= Tevul Yom =

Tevul Yom is a tractate in the Mishnah and Tosefta; in most editions of the Mishnah, it is tenth in the order Tohorot.

According to et seq., one who takes the prescribed ritual immersion remains impure until sunset. The degree of impurity in such a case is slight, and according to rabbinical interpretation, such a person renders neither the dough offering nor sanctified flesh is unclean, even before sunset; it is merely rendered unfit (pasul). He may touch profane or unsanctified things without consequence. This tractate precisely defines the degree of impurity attaching to such a person, and stipulates how far the purity of anything is affected by his touch.

==Contents==
In the Mishnah, the tractate comprises four chapters, containing 26 paragraphs in all:

- Chapter 1: Laws concerning bread and other things which are of such a form that if a tevul yom or any other uncleanness touches part of them the whole is rendered impure.

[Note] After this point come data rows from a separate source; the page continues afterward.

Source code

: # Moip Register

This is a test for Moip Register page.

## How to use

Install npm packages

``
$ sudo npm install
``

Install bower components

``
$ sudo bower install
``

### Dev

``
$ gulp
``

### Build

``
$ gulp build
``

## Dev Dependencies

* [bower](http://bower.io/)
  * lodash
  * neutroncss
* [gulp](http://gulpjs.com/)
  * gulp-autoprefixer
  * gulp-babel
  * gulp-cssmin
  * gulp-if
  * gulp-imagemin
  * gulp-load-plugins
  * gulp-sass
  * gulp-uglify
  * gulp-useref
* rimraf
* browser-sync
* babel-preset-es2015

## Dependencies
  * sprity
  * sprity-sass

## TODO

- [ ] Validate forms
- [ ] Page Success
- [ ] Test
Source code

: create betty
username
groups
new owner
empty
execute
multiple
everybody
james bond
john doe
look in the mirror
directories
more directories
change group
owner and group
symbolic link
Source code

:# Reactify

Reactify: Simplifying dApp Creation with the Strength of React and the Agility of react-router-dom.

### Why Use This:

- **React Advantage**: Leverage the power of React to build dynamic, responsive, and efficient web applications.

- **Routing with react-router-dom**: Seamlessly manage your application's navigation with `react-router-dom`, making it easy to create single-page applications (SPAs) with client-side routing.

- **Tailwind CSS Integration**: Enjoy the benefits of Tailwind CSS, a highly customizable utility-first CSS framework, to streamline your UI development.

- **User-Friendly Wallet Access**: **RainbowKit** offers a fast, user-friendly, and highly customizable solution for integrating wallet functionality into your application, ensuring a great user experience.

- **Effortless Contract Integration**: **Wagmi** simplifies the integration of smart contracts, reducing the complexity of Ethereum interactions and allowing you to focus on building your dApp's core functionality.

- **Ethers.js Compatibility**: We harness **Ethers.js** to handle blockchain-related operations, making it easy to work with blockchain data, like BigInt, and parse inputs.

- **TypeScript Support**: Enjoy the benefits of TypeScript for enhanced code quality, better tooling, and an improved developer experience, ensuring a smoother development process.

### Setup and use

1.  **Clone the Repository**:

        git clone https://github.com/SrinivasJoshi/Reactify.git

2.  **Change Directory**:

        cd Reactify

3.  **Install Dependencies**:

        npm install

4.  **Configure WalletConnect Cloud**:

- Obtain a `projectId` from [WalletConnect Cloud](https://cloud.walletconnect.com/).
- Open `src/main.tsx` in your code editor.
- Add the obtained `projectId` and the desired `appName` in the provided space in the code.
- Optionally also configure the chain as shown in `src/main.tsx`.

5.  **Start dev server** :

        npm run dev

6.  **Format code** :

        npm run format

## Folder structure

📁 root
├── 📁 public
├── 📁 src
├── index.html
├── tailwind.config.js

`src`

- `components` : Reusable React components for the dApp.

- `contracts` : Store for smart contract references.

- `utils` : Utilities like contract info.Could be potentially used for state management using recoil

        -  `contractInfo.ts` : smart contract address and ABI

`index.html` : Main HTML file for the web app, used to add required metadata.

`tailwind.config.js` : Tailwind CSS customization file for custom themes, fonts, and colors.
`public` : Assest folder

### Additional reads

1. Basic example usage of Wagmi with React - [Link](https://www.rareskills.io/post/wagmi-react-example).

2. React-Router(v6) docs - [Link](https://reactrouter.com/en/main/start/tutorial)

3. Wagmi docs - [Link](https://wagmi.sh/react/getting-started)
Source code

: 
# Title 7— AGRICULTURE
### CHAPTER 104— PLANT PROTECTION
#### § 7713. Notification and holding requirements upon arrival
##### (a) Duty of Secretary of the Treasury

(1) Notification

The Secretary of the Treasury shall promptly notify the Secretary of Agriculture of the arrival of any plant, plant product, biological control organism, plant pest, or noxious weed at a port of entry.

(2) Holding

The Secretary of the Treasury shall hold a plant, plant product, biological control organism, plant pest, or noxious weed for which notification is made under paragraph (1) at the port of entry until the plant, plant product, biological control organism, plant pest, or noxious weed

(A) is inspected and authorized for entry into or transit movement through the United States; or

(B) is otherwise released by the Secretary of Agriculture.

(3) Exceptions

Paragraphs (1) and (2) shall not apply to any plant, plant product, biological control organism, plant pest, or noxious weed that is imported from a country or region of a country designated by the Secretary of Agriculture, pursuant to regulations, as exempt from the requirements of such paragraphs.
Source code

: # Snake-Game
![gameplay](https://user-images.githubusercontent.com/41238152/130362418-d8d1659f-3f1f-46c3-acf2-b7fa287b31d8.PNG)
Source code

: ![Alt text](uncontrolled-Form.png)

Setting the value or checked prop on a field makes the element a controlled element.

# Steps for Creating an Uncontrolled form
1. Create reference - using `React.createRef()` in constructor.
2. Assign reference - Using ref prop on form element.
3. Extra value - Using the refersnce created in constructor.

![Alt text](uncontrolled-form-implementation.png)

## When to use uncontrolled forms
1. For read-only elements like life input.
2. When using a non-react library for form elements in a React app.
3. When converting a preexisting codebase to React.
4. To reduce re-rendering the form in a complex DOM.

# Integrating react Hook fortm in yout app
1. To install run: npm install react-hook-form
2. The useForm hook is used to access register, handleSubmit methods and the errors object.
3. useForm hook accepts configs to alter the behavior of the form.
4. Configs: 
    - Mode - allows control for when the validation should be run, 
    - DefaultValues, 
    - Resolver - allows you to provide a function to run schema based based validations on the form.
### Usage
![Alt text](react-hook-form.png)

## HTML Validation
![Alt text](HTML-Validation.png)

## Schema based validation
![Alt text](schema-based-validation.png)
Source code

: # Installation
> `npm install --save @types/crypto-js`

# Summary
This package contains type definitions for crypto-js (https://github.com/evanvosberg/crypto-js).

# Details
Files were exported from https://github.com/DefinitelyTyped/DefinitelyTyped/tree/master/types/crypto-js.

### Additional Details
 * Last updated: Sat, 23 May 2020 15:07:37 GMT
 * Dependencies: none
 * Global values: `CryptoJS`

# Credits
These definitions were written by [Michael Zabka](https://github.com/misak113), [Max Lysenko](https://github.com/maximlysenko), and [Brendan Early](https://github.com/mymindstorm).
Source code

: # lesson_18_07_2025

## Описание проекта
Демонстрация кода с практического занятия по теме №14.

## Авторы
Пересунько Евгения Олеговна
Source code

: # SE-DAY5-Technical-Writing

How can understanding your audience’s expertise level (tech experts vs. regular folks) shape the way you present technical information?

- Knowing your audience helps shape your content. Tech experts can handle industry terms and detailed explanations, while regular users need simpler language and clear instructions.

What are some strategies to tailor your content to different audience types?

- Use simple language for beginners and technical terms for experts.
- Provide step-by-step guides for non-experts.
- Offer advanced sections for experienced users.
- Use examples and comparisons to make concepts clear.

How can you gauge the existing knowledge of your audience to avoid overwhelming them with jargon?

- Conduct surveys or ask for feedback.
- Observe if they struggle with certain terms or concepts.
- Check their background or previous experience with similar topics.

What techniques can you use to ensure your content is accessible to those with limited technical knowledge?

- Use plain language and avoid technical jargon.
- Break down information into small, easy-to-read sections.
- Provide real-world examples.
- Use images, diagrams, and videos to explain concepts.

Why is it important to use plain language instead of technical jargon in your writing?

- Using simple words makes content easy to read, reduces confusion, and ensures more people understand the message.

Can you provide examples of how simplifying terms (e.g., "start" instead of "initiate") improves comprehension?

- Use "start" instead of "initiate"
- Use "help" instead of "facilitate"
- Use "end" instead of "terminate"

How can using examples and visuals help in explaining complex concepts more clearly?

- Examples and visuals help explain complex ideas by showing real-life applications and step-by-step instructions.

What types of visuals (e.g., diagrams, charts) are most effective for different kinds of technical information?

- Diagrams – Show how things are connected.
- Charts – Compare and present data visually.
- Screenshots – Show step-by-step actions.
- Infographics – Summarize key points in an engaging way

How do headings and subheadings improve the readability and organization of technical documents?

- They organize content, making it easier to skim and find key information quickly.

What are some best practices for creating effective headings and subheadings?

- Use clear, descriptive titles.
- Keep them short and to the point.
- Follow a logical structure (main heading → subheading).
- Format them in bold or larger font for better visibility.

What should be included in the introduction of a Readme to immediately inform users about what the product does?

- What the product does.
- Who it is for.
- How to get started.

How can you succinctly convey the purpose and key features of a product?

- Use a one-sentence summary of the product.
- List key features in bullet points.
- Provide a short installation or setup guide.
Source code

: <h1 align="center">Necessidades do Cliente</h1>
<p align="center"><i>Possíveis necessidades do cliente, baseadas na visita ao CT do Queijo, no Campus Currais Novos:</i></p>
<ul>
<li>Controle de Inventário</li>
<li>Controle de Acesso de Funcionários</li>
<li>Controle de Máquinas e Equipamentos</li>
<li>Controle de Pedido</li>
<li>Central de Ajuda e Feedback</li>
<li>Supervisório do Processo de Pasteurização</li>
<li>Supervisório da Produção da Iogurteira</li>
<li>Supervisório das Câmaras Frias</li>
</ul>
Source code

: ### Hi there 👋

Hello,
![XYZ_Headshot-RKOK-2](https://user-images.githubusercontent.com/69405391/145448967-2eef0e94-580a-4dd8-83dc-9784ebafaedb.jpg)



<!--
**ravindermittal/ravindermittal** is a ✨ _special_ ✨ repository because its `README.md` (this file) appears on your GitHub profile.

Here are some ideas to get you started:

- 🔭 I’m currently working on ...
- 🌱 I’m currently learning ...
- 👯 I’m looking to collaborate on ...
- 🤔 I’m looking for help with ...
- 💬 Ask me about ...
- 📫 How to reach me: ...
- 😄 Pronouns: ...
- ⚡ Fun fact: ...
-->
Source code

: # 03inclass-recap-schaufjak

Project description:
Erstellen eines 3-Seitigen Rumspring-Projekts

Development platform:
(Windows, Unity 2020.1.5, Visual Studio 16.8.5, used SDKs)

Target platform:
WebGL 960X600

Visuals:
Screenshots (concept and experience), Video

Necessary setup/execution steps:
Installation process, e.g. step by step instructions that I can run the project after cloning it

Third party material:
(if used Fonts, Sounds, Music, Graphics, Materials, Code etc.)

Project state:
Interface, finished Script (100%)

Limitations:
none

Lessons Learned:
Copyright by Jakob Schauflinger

- Chapter 2: Concerning liquids touched by a tevul yom; when such contact renders the whole unfit, and when it affects only the part touched.

- Chapter 3: Continuation of chapter 2: laws concerning liquids easily rendered impure.

- Chapter 4: Laws concerning utensils touched by a tevul yom; enumeration of halakhic rules which have undergone changes in the course of time; of the halakhic regulations which R. Joshua declared were introduced by the sages ("soferim"), and which he was unable to explain.

In the Tosefta, the tractate is divided into two chapters.